Michael Brown was shot while walking down the street with a friend a few days before he was supposed to start college, and the 18-year-old may well have been the victim of racial profiling.
In 2010, the civil rights lawyer and legal scholar Michelle Alexander wrote a groundbreaking book that likens the experience of being racially profiled to the so-called Jim Crow era of segregation and humiliation of African-Americans in the U.S. south. Jim Crow laws — named for an African-American character in minstrel shows — allowed racial segregation in many U.S. states until the 1960s.

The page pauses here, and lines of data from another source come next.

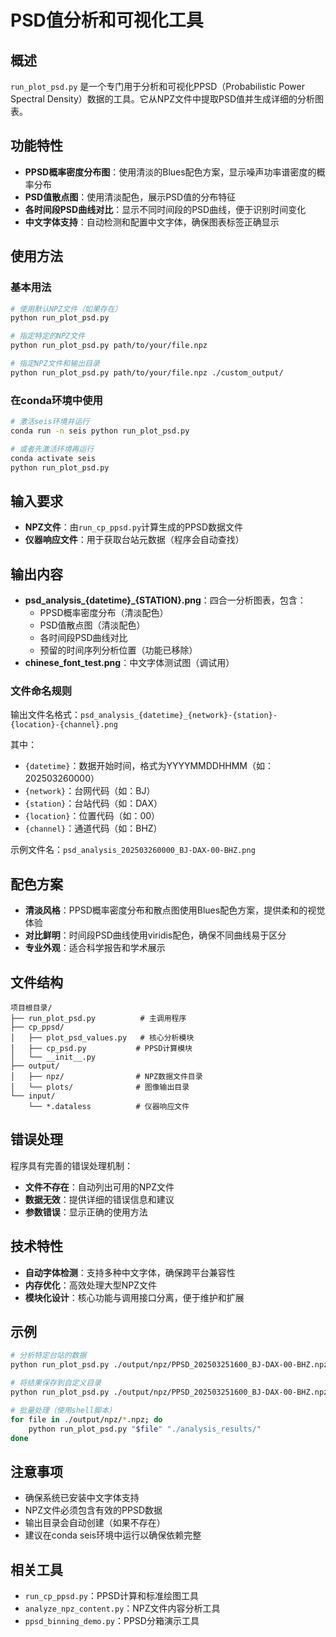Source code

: # PSD值分析和可视化工具

## 概述

`run_plot_psd.py` 是一个专门用于分析和可视化PPSD（Probabilistic Power Spectral Density）数据的工具。它从NPZ文件中提取PSD值并生成详细的分析图表。

## 功能特性

- **PPSD概率密度分布图**：使用清淡的Blues配色方案，显示噪声功率谱密度的概率分布
- **PSD值散点图**：使用清淡配色，展示PSD值的分布特征
- **各时间段PSD曲线对比**：显示不同时间段的PSD曲线，便于识别时间变化
- **中文字体支持**：自动检测和配置中文字体，确保图表标签正确显示

## 使用方法

### 基本用法

```bash
# 使用默认NPZ文件（如果存在）
python run_plot_psd.py

# 指定特定的NPZ文件
python run_plot_psd.py path/to/your/file.npz

# 指定NPZ文件和输出目录
python run_plot_psd.py path/to/your/file.npz ./custom_output/
```

### 在conda环境中使用

```bash
# 激活seis环境并运行
conda run -n seis python run_plot_psd.py

# 或者先激活环境再运行
conda activate seis
python run_plot_psd.py
```

## 输入要求

- **NPZ文件**：由`run_cp_ppsd.py`计算生成的PPSD数据文件
- **仪器响应文件**：用于获取台站元数据（程序会自动查找）

## 输出内容

- **psd_analysis_{datetime}_{STATION}.png**：四合一分析图表，包含：
  - PPSD概率密度分布（清淡配色）
  - PSD值散点图（清淡配色）
  - 各时间段PSD曲线对比
  - 预留的时间序列分析位置（功能已移除）
- **chinese_font_test.png**：中文字体测试图（调试用）

### 文件命名规则

输出文件名格式：`psd_analysis_{datetime}_{network}-{station}-{location}-{channel}.png`

其中：
- `{datetime}`：数据开始时间，格式为YYYYMMDDHHMM（如：202503260000）
- `{network}`：台网代码（如：BJ）
- `{station}`：台站代码（如：DAX）
- `{location}`：位置代码（如：00）
- `{channel}`：通道代码（如：BHZ）

示例文件名：`psd_analysis_202503260000_BJ-DAX-00-BHZ.png`

## 配色方案

- **清淡风格**：PPSD概率密度分布和散点图使用Blues配色方案，提供柔和的视觉体验
- **对比鲜明**：时间段PSD曲线使用viridis配色，确保不同曲线易于区分
- **专业外观**：适合科学报告和学术展示

## 文件结构

```
项目根目录/
├── run_plot_psd.py          # 主调用程序
├── cp_ppsd/
│   ├── plot_psd_values.py   # 核心分析模块
│   ├── cp_psd.py           # PPSD计算模块
│   └── __init__.py
├── output/
│   ├── npz/                # NPZ数据文件目录
│   └── plots/              # 图像输出目录
└── input/
    └── *.dataless          # 仪器响应文件
```

## 错误处理

程序具有完善的错误处理机制：

- **文件不存在**：自动列出可用的NPZ文件
- **数据无效**：提供详细的错误信息和建议
- **参数错误**：显示正确的使用方法

## 技术特性

- **自动字体检测**：支持多种中文字体，确保跨平台兼容性
- **内存优化**：高效处理大型NPZ文件
- **模块化设计**：核心功能与调用接口分离，便于维护和扩展

## 示例

```bash
# 分析特定台站的数据
python run_plot_psd.py ./output/npz/PPSD_202503251600_BJ-DAX-00-BHZ.npz

# 将结果保存到自定义目录
python run_plot_psd.py ./output/npz/PPSD_202503251600_BJ-DAX-00-BHZ.npz ./my_analysis/

# 批量处理（使用shell脚本）
for file in ./output/npz/*.npz; do
    python run_plot_psd.py "$file" "./analysis_results/"
done
```

## 注意事项

- 确保系统已安装中文字体支持
- NPZ文件必须包含有效的PPSD数据
- 输出目录会自动创建（如果不存在）
- 建议在conda seis环境中运行以确保依赖完整

## 相关工具

- `run_cp_ppsd.py`：PPSD计算和标准绘图工具
- `analyze_npz_content.py`：NPZ文件内容分析工具
- `ppsd_binning_demo.py`：PPSD分箱演示工具 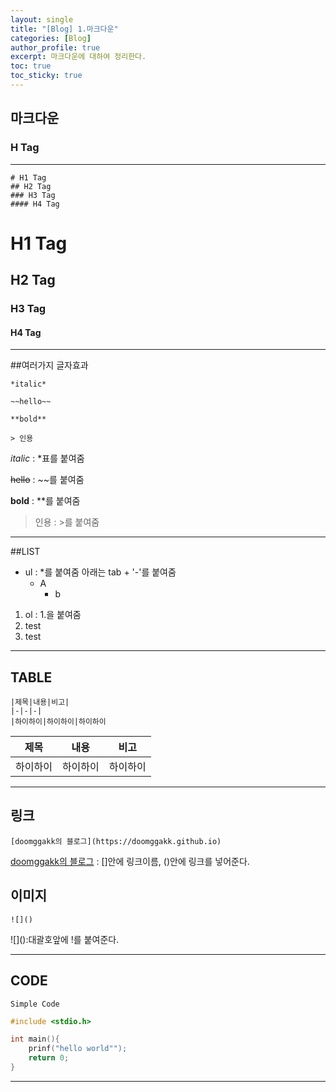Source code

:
 ```yaml
---
layout: single
title: "[Blog] 1.마크다운"
categories: [Blog]
author_profile: true
excerpt: 마크다운에 대하여 정리한다.
toc: true
toc_sticky: true
---
```



## 마크다운

### H Tag
--------------------
```
# H1 Tag
## H2 Tag
### H3 Tag
#### H4 Tag
```

# H1 Tag
## H2 Tag
### H3 Tag
#### H4 Tag

---------------------

##여러가지 글자효과

```
*italic*

~~hello~~

**bold**

> 인용
```

*italic* : *표를 붙여줌

~~hello~~ : ~~를 붙여줌

**bold** : **를 붙여줌

> 인용 : >를 붙여줌
---

##LIST

* ul : *를 붙여줌 아래는 tab + '-'를 붙여줌
    - A
        - b 

1. ol : 1.을 붙여줌
2. test
3. test

---

## TABLE

```
|제목|내용|비고|
|-|-|-|
|하이하이|하이하이|하이하이
```

|제목|내용|비고|
|-|-|-|
|하이하이|하이하이|하이하이

---

## 링크 

```
[doomggakk의 블로그](https://doomggakk.github.io)
```

[doomggakk의 블로그](https://doomggakk.github.io)
: []안에 링크이름, ()안에 링크를 넣어준다.


## 이미지

```
![]()
```

<p>![]():대괄호앞에 !를 붙여준다.</p>

---

## CODE

`Simple Code`

```c 
#include <stdio.h>

int main(){
    prinf("hello world"");
    return 0;
}
```

---


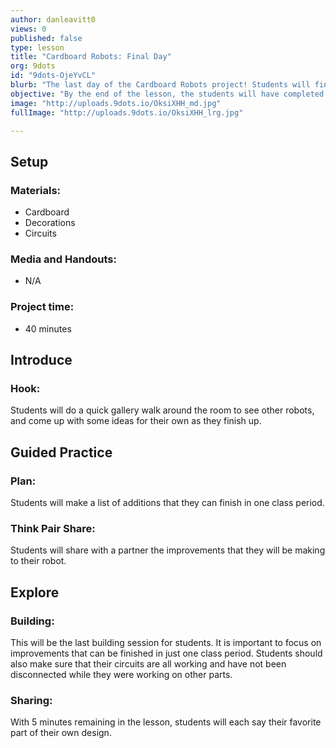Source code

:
 ```yaml
---
author: danleavitt0
views: 0
published: false
type: lesson
title: "Cardboard Robots: Final Day"
org: 9dots
id: "9dots-OjeYvCL"
blurb: "The last day of the Cardboard Robots project! Students will finish up anything they are working on and show their creation to the group."
objective: "By the end of the lesson, the students will have completed a cardboard robot with fixed parts, moveable parts, and at least one circuit."
image: "http://uploads.9dots.io/OksiXHH_md.jpg"
fullImage: "http://uploads.9dots.io/OksiXHH_lrg.jpg"

---
```


## Setup

### Materials:

- Cardboard
- Decorations
- Circuits

### Media and Handouts:

- N/A

### Project time:

- 40 minutes

## Introduce

### Hook:
Students will do a quick gallery walk around the room to see other robots, and come up with some ideas for their own as they finish up.

## Guided Practice

### Plan:
Students will make a list of additions that they can finish in one class period. 

### Think Pair Share:
Students will share with a partner the improvements that they will be making to their robot.

## Explore

### Building:
This will be the last building session for students. It is important to focus on improvements that can be finished in just one class period. Students should also make sure that their circuits are all working and have not been disconnected while they were working on other parts.

### Sharing:
With 5 minutes remaining in the lesson, students will each say their favorite part of their own design.
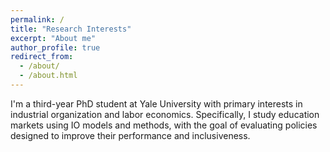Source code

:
 ```yaml
---
permalink: /
title: "Research Interests"
excerpt: "About me"
author_profile: true
redirect_from: 
  - /about/
  - /about.html
---
```


I'm a third-year PhD student at Yale University with primary interests in industrial organization and labor economics. Specifically, I study education markets using IO models and methods, with the goal of evaluating policies designed to improve their performance and inclusiveness.

<!-- Most recently, I've been studying how students’ college preferences interact with the evolving structure of U.S. higher education to shape economic opportunity and inequality. -->

<!--Taken as a whole, my research has addressed how various economic policies affect opportunity and inequality among students, workers, and businesses. I've explored these questions in several areas of application, spanning public finance, trade, and labor economics. For instance, during the Covid-19 pandemic I worked with coauthors to show that enhancing unemployment benefits to assist laid-off workers substantially boosted their income without further discouraging participation in the workforce. Through other work with coauthors at the World Bank, I've documented how import quality regulations can in some cases promote trade, while also reallocating sales to lower-income countries which may benefit especially from verifiable product quality signals.

Most recently, I have studied how the supply of U.S. colleges shapes college attendance choices, focusing on the role of the for-profit sector, which educates an especially underserved group of students. Exploiting the recent closures of multiple national for-profit chain colleges, I find causal evidence that for-profit colleges mostly draw students into higher education who otherwise would not attend college (rather than pulling students away from non-selective public colleges). This suggests that the significant decline in for-profit college supply over the last decade has resulted in many low-income and non-traditional students reducing their postsecondary attainment. On a more promising note, it implies that a better-regulated for-profit sector could meaningfully improve educational outcomes for those at the lower end of the wage distribution, thereby enhancing economic mobility.-->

Alexander’s book, “The New Jim Crow,” argues that “we have not ended racial caste in America; we have merely redesigned it.” Alexander writes that America’s criminal justice system subjugates black men by targeting them through the so-called War on Drugs and depriving them of many of their rights as citizens by putting them in jail at disproportionately high rates.
Notably, the book argues that stop and frisk, a practice made legal by a 1968 Supreme Court case called Terry v. Ohio that proponents say is essential for police work but which has been frequently tied to racial profiling, is really a throwback to an era of systemic racism. From Alexander’s book:
Ultimately, these stop-and-frisk operations amount to much more than humiliating, demeaning rituals for young men of colour, who must raise their arms and spread their legs, always careful not to make a sudden move or gesture that could provide an excuse for brutal — even lethal — force.
Like the days when black men were expected to step off the sidewalk and cast their eyes downward when a white woman passed, young black men know the drill when they see the police crossing the street toward them; it is a ritual of dominance and submission played out hundreds of thousands of times each year.
For many young black men in America, their first interactions with the criminal justice system come when police randomly stop them on the street.
As a law student at the University of Chicago who did a police ride-along and was appalled by what he saw told Alexander: “Each time we drove into a public housing project and stopped the car, every young man in the area would almost reflexively place his hands up against the car and spread his legs to be searched. And the officers would search them. The officers would then get back in the car and stop in another project, and this would happen again.”